Consider that three tasks  $t_1$  to  $t_3$  are allocated on processor 1 and task  $t_2$  has a higher failure rate. TT-FS allocates one shared slack slot for all three tasks and an extra replica for  $t_2$  (Fig. 14a). In this way, the schedule tolerates any single fault on  $t_1$  to  $t_3$  and also two consecutive faults on  $t_2$ . Since  $t_2$  has the largest execution time, the size of the slack slot is set to  $|t_2|$ . The overall length of schedule is then  $|t_1| + 3 * |t_2| + |t_3|$ . Figure 14b shows the optimal TT-SP schedule that utilizes the same amount of resources. Three replicas are allocated for  $t_2$  and then shared with  $t_1$  and  $t_3$ . Thanks to the sharing of three slots, the schedule in Fig. 14b tolerates a larger set of fault scenarios (actually, it tolerates two faults on any of the tasks) and therefore achieves higher system-level reliability. In other word, the TT-SP schedule shows better performance in this scenario.

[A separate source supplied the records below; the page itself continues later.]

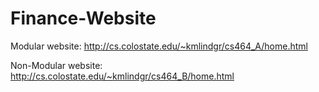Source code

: # Finance-Website

Modular website: http://cs.colostate.edu/~kmlindgr/cs464_A/home.html

Non-Modular website: http://cs.colostate.edu/~kmlindgr/cs464_B/home.html
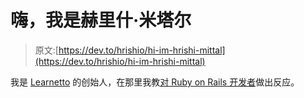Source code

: # 嗨，我是赫里什·米塔尔

> 原文:[https://dev.to/hrishio/hi-im-hrishi-mittal](https://dev.to/hrishio/hi-im-hrishi-mittal)

我是 [Learnetto](https://learnetto/com) 的创始人，在那里我教[对 Ruby on Rails 开发者](https://learnetto.com/users/hrishio/courses/the-complete-react-on-rails-5-course)做出反应。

We did the same experiment on a randomly generated Task Graph (TG), whose tasks have small variation on failure rates. Figure 15 summarizes the results. As it can be seen, the *TT-FS* approach consumes less resources to reach the same reliability level. For this example, the resource saving archived by slack sharing is larger than the case of *mpeg2*, e.g., 75.7 % for SFP 10<sup>-8</sup>. This is because the deadline of the TG is relatively loose and the possibility to use re-execution slots is higher.

# 6.3 The case with permanent faults

In the next step, the consideration of permanent faults is added and two approaches are compared:

 The step-wise approach in which permanent faults are handled first using spatial replications and then, on top of that, transient faults are handled using temporal and spatial redundancy.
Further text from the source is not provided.